> [EXERCISE DETAILS]: Would you copy out each line of the records below that includes the word "exploration"?
*** Begin section ***
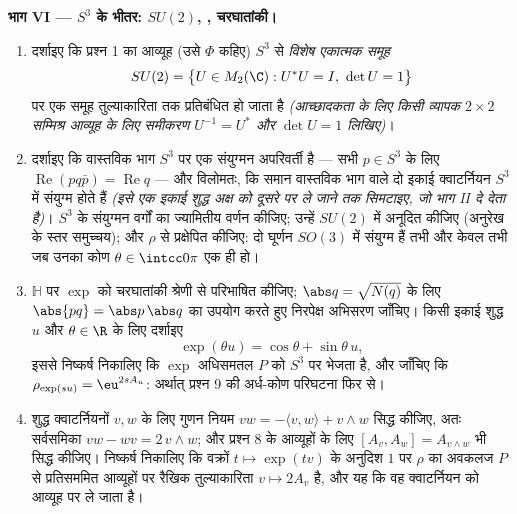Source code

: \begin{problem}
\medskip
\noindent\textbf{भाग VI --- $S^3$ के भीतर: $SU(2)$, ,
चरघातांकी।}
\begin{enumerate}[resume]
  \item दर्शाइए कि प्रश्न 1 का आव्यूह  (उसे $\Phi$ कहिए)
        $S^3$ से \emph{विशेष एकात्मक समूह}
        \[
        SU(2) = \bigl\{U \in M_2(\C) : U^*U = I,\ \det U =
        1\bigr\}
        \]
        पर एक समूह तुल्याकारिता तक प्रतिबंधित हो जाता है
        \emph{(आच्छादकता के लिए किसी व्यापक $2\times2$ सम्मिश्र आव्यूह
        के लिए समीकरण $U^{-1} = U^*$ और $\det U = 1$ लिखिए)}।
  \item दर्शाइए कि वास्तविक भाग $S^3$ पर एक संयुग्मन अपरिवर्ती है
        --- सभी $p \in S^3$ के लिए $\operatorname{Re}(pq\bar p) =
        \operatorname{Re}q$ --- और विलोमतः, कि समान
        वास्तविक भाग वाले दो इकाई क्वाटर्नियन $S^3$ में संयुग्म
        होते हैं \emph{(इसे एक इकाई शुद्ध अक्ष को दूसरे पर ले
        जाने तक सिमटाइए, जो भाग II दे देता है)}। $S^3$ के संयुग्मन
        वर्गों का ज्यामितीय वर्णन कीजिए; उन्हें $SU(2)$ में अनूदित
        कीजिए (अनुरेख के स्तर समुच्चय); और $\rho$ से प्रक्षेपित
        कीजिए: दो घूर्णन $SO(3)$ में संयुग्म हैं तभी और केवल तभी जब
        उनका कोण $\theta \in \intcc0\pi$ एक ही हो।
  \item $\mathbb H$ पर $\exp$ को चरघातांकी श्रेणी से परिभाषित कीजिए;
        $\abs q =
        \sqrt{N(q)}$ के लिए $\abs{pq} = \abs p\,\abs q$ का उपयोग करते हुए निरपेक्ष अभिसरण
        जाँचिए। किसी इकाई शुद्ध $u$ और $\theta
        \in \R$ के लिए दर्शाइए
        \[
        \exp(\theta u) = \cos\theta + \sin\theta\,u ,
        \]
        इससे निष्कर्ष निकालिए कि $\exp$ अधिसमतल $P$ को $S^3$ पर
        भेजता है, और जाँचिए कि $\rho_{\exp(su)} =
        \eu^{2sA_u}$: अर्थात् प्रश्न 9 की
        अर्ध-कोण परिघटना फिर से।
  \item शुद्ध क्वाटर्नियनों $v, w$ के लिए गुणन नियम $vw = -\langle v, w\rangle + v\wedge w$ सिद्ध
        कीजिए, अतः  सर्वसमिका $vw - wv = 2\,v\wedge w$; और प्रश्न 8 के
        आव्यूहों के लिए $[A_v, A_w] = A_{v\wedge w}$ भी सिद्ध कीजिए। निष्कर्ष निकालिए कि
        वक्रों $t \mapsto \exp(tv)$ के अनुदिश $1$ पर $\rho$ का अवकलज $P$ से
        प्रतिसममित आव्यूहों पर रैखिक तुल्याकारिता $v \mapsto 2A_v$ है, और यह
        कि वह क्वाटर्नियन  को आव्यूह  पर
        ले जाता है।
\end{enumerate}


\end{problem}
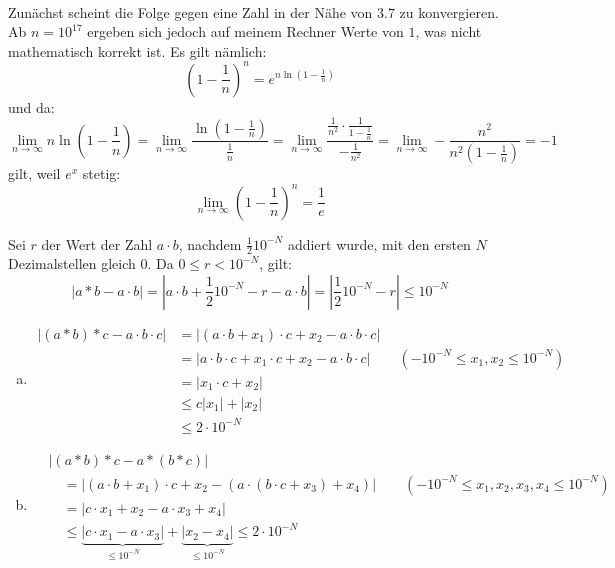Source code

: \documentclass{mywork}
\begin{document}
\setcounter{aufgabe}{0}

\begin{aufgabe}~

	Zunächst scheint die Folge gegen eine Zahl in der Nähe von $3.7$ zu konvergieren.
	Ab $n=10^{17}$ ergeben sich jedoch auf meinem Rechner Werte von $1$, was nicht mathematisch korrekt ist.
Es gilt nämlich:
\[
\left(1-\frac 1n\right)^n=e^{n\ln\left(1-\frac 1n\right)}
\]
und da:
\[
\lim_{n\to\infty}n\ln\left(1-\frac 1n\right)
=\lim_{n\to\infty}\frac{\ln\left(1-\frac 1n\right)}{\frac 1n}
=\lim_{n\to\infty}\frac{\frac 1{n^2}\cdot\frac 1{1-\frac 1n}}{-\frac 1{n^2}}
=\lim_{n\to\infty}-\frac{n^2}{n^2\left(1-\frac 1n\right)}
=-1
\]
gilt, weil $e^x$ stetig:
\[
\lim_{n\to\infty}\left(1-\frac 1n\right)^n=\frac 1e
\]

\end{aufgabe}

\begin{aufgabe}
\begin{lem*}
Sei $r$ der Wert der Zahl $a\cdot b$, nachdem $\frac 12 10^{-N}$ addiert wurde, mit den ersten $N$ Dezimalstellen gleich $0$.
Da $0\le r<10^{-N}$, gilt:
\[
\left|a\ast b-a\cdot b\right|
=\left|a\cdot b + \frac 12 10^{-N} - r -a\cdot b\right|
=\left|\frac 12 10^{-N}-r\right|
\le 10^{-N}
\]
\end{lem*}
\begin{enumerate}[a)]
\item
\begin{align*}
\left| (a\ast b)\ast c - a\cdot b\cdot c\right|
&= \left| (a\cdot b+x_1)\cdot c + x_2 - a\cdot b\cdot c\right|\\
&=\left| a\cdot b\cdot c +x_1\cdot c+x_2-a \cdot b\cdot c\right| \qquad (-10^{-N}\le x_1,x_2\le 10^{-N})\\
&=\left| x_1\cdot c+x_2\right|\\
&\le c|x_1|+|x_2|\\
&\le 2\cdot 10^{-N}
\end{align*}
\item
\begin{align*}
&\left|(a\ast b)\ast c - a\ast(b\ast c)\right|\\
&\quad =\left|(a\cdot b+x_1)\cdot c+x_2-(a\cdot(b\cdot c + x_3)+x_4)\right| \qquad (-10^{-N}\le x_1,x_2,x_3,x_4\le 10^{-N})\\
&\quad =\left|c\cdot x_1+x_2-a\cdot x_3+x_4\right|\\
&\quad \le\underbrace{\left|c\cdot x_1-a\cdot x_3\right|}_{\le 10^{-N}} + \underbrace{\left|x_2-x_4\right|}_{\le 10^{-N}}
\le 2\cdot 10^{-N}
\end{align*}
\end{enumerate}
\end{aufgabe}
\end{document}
*** End section ***
*** Begin section ***
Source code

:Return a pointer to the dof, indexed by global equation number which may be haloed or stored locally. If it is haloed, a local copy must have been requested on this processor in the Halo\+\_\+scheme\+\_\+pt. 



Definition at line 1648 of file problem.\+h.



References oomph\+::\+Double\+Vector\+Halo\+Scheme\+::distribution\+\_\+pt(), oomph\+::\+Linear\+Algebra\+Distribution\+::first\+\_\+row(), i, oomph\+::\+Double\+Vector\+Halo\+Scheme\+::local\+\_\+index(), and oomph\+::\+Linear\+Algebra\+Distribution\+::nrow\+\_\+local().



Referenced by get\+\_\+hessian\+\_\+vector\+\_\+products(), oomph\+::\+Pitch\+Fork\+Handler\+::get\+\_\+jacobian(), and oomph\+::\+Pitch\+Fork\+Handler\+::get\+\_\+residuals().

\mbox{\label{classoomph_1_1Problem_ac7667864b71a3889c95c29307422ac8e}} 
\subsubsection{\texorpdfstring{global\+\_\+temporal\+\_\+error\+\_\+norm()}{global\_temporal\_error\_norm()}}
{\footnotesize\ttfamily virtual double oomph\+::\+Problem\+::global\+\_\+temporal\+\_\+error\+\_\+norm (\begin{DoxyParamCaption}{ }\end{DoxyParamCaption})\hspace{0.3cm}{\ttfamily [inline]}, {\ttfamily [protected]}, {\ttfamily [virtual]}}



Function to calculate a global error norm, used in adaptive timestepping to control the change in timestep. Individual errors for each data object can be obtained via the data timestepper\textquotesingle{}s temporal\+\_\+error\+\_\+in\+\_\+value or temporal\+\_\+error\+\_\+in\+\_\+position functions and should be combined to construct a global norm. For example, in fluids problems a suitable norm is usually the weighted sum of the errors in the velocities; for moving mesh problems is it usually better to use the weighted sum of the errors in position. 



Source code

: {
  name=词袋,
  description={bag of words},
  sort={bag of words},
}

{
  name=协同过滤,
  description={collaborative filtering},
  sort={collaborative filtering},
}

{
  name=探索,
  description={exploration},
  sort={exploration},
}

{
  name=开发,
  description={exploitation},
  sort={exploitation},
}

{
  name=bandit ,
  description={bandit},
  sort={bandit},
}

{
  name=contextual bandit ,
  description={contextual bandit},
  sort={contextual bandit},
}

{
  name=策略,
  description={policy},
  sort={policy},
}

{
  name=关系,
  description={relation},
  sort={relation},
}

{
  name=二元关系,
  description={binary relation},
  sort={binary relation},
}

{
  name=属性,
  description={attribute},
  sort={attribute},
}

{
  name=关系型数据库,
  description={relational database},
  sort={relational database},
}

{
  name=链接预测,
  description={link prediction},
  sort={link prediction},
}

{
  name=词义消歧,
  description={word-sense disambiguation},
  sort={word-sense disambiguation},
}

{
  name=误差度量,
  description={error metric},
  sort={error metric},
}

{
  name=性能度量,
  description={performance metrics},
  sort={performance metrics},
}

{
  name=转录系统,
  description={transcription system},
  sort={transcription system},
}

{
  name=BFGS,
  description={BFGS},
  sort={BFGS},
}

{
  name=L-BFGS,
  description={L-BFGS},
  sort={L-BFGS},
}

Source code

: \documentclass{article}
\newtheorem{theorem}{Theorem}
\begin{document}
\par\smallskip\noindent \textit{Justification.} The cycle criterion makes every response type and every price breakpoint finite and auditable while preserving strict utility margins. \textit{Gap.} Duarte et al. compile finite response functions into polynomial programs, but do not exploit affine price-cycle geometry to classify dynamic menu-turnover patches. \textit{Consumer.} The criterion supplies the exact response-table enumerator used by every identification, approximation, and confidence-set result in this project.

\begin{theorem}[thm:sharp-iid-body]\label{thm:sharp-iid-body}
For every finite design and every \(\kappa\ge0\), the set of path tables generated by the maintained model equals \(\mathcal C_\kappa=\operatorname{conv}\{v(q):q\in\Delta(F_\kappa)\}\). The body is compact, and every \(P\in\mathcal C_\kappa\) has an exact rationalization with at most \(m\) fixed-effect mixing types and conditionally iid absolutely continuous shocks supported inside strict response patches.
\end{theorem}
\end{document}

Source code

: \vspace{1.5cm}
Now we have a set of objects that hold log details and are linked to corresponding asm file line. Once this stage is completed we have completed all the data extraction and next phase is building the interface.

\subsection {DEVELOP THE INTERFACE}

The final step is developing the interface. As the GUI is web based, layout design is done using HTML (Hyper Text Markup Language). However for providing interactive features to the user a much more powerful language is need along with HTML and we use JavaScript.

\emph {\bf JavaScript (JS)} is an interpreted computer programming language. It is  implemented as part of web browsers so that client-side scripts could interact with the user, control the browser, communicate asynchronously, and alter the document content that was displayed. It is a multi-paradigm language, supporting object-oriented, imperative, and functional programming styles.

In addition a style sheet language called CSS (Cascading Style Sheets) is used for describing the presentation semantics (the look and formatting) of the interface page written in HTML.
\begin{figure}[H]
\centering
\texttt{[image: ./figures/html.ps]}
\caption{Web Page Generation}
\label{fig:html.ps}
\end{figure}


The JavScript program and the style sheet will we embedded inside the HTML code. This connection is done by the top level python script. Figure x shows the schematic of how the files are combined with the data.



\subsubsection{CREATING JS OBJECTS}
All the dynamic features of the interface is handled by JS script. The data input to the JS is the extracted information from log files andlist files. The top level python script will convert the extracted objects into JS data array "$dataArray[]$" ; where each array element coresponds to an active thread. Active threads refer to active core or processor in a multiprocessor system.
*** End section ***
> [SOLUTION FOR THIS TASK]:
  description={exploration},
  sort={exploration},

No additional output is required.